What with that, trying to write my new book and keep up with the gym and the new life regime, I’ve been so busy.

By the by, I said that when sexy Linda of Weight Wise came back from her hols (she’s had three months, by the way – she must be rolling in money - her name should be Vorderman) she would weigh me and I would l let you know the result. Well I was weighed on October 7th and I’ve actually lost 10½ lbs in 11 weeks … nearly 1lb a week. Sexy Linda thought that was great. I’m pleased I’ve lost the weight, of course, but it seemed to be a rigorous schedule to lose what appeared to be so little. She pointed out, quite reasonably, that if I maintained that rate of weight loss for six months, by April 6th, I would be 2st 2lbs lighter. Well, you can’t fault her arithmetic. I will certainly give it a damned good try, and I’ll let you know progressively how it goes.

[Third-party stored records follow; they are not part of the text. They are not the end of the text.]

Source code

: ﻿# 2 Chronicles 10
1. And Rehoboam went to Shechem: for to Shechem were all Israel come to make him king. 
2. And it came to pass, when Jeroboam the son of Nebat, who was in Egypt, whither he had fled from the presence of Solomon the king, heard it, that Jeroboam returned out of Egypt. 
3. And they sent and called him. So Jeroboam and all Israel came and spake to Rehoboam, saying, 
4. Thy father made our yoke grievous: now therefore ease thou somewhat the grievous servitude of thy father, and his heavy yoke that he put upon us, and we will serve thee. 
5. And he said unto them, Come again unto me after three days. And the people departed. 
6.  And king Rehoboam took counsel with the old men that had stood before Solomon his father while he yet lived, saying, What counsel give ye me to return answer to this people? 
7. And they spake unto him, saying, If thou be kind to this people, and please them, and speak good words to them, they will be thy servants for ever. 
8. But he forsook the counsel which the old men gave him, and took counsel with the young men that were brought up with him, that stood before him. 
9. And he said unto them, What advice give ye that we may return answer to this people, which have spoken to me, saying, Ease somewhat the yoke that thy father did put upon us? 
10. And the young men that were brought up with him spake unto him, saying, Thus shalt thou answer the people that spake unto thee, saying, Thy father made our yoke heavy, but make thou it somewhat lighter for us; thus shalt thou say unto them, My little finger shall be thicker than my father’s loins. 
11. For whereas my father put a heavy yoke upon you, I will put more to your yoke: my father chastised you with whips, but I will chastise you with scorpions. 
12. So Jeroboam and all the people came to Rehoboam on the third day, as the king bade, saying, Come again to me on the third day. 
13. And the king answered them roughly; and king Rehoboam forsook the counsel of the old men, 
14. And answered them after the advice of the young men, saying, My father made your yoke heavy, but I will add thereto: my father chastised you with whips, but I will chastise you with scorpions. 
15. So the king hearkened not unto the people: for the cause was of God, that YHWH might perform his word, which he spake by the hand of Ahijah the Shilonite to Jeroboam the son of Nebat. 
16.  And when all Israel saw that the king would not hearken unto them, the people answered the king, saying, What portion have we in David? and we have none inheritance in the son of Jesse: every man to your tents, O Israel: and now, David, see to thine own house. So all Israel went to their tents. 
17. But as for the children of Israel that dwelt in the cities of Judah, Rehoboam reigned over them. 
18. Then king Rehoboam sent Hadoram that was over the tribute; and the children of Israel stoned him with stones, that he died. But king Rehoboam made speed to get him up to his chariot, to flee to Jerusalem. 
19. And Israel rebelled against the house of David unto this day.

I’m excited about the publication of my new Angel book, THE CHESHIRE CAT MURDERS which will be out in hardback in March 2012. I hope you enjoy it.

I’m probably more excited about what is really big news from me …
Another Angel book, THE SNUFFBOX MURDERS, will be available as an ebook next week, on Kindle, Sony Reader and the iPad. Do you know, I’m so thrilled, I can’t sleep at nights. I have to go out into the backyard and howl at the moon.

Well, Barnardos have sent the Christmas cards I ordered, and they really are Christmassy, no stagecoaches, candles or robins, but a simple painting of the infant Jesus with Mary and Joseph in a stable, with several animals in the background. It sums up what Christmas is really all about, doesn’t it?

Before I go, I have a complaint. Now I don’t usually gripe about my lovely readers – God bless them, where would I be without them? But it has come to my attention that certain nosey parkers are reading this diary but not reading the books nor listening to the audios. Now I think that’s a bit cheeky. After all, I sit at this computer sweating blood to bring Angel’s mysteries to you and some of you are not even reading them. It can’t be general, thank goodness, because the overall sales and loan figures are up, but if you are guilty of the offence, and you know who you are, take heed of the following. Inspector Angel has discovered that Lilian from Ossett, who wore the magic T shirt and used to work at Empire Stores is one of the offenders. He’s told me that if it doesn’t stop, he’ll send the boys round one dark night and have her brought into the station for questioning. She could find herself spending the night in a very drafty cell. You have been warned.

Well, I’d better get back to the serious business of writing my book.

If you can stand the meanderings of this old writer, please keep looking in.

And take care.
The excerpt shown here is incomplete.